En jeu de rôle, tu vois, il y a deux sortes de compagnons. Le mauvais compagnon, c’est un supplément fourre-tout. Le bon compagnon, c’est un supplément fourre-tout… Mais c’est un bon compagnon.

Métapole est l’unique supplément pour la Sproule à ce jour. Il pèse près de 400 pages en simili-A5 et couverture dure. Son seul défaut de forme, c’est qu’il ne tient pas ouvert. C’est chiant quand on bouquine au petit déj’ avec un bol dans une main et une tartine dans l’autre.
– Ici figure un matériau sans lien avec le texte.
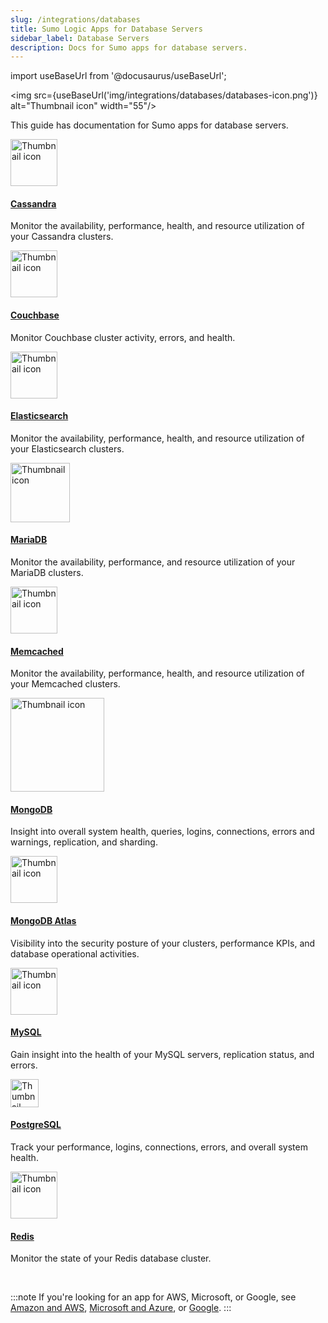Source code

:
 ```yaml
---
slug: /integrations/databases
title: Sumo Logic Apps for Database Servers
sidebar_label: Database Servers
description: Docs for Sumo apps for database servers.
---
```



import useBaseUrl from '@docusaurus/useBaseUrl';

<img src={useBaseUrl('img/integrations/databases/databases-icon.png')} alt="Thumbnail icon" width="55"/>

This guide has documentation for Sumo apps for database servers.


<div className="box-wrapper" >
<div className="box smallbox card">
  <div className="container">
  <a href="/docs/integrations/databases/cassandra"><img src={useBaseUrl('img/integrations/databases/cassandra.png')} alt="Thumbnail icon" width="75"/><h4>Cassandra</h4></a>
  <p>Monitor the availability, performance, health, and resource utilization of your Cassandra clusters.</p>
  </div>
</div>
<div className="box smallbox card">
  <div className="container">
  <a href="/docs/integrations/databases/couchbase"><img src={useBaseUrl('img/integrations/databases/couchbase-logo.png')} alt="Thumbnail icon" width="75"/><h4>Couchbase</h4></a>
  <p>Monitor Couchbase cluster activity, errors, and health.</p>
  </div>
</div>
    <div className="box smallbox card">
    <div className="container">
    <a href="/docs/integrations/databases/elasticsearch"><img src={useBaseUrl('img/integrations/databases/elasticsearch.png')} alt="Thumbnail icon" width="75"/><h4>Elasticsearch</h4></a>
      <p>Monitor the availability, performance, health, and resource utilization of your Elasticsearch clusters.</p>
      </div>
    </div>
    <div className="box smallbox card">
      <div className="container">
      <a href="/docs/integrations/databases/elasticsearch"><img src={useBaseUrl('img/integrations/databases/mariadb.png')} alt="Thumbnail icon" width="95"/><h4>MariaDB</h4></a>
      <p>Monitor the availability, performance, and resource utilization of your MariaDB clusters.</p>
      </div>
    </div>
    <div className="box smallbox card">
      <div className="container">
      <a href="/docs/integrations/databases/memcached"><img src={useBaseUrl('img/integrations/databases/memcached.png')} alt="Thumbnail icon" width="75"/><h4>Memcached</h4></a>
      <p>Monitor the availability, performance, health, and resource utilization of your Memcached clusters.</p>
      </div>
    </div>
    <div className="box smallbox card">
      <div className="container">
      <a href="/docs/integrations/databases/mongodb"><img src={useBaseUrl('img/integrations/databases/mongodb.png')} alt="Thumbnail icon" width="150"/><h4>MongoDB</h4></a>
      <p>Insight into overall system health, queries, logins, connections, errors and warnings, replication, and sharding.</p>
      </div>
    </div>
    <div className="box smallbox card">
      <div className="container">
      <a href="/docs/integrations/databases/mongodb-atlas">  <img src={useBaseUrl('img/integrations/databases/mongodbatlas.png')} alt="Thumbnail icon" width="75"/><h4>MongoDB Atlas</h4></a>
      <p>Visibility into the security posture of your clusters, performance KPIs, and database operational activities.</p>
      </div>
    </div>
    <div className="box smallbox card">
      <div className="container">
      <a href="/docs/integrations/databases/mysql"><img src={useBaseUrl('img/integrations/databases/mysql.png')} alt="Thumbnail icon" width="75"/><h4>MySQL</h4></a>
      <p>Gain insight into the health of your MySQL servers, replication status, and errors.</p>
      </div>
    </div>
    <div className="box smallbox card">
      <div className="container">
      <a href="/docs/integrations/databases/postgresql"><img src={useBaseUrl('img/integrations/databases/postgresql.png')} alt="Thumbnail icon" width="45"/><h4>PostgreSQL</h4></a>
      <p>Track your performance, logins, connections, errors, and overall system health.</p>
      </div>
    </div>
    <div className="box smallbox card">
      <div className="container">
      <a href="/docs/integrations/databases/redis"><img src={useBaseUrl('img/integrations/databases/redis.png')} alt="Thumbnail icon" width="75"/><h4>Redis</h4></a>
      <p>Monitor the state of your Redis database cluster.</p>
      </div>
    </div>
  </div>

<br/>

:::note
If you're looking for an app for AWS, Microsoft, or Google, see [Amazon and AWS](/docs/integrations/amazon-aws), [Microsoft and Azure](/docs/integrations/microsoft-azure), or [Google](/docs/integrations/google).
:::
La première partie du bouquin est consacrée à sept contextes originaux, plus ou moins barrés, tous très agréables à lire (j’ai adoré). Viennent ensuite des « outils », c’est-à-dire des conseils pour jouer en one-shot (la Sproule est plutôt prévue pour des campagnes — je ne suis d’ailleurs pas super d’accord, voir plus bas). Ça part d’un bon sentiment et c’est bien fait, mais je trouve que ça rend le jeu encore plus intimidant. Faut digérer tous ces conseils pour jouer ? Argl ! Vu que mon groupe n’a pas eu envie de cyberpunk, ça m’arrangerait bien de démarrer le PBtA en étant joueur, en fait. Dans la suite des outils, une aide de jeu pour créer son contexte et des règles optionnelles. Je suis passé assez vite là-dessus. Les règles de bases et les conseils qui sont avec sont suffisamment velus pour moi.

Last but not least, la fin de l’ouvrage est consacré à deux campagnes. La nouvelle Nouvelle-France, par Môssieur Ferrand (Wastburg, Sovok…), outre qu’elle fournit un huitième contexte, est savoureuse. Elle est constituée de huit missions indépendantes, mais reliées par un fil rouge. C’est un peu là où le bât blesse dans la Sproule. Cette structure en missions autonomes me semble gêner une forme de mayonnaise qui lierait le tout de manière plus tangible. Mémoire vive, la seconde campagne, compile sept missions sur le thème de la mémoire numérique. Elle m’a moins emballée. Plus technique, plus décousue, pas vraiment ancrée dans un contexte et à mon avis plus difficile à mener, malgré quelques bonnes idées.

Conclusion ?

Métapole, tu vois, c’est un bon compagnon.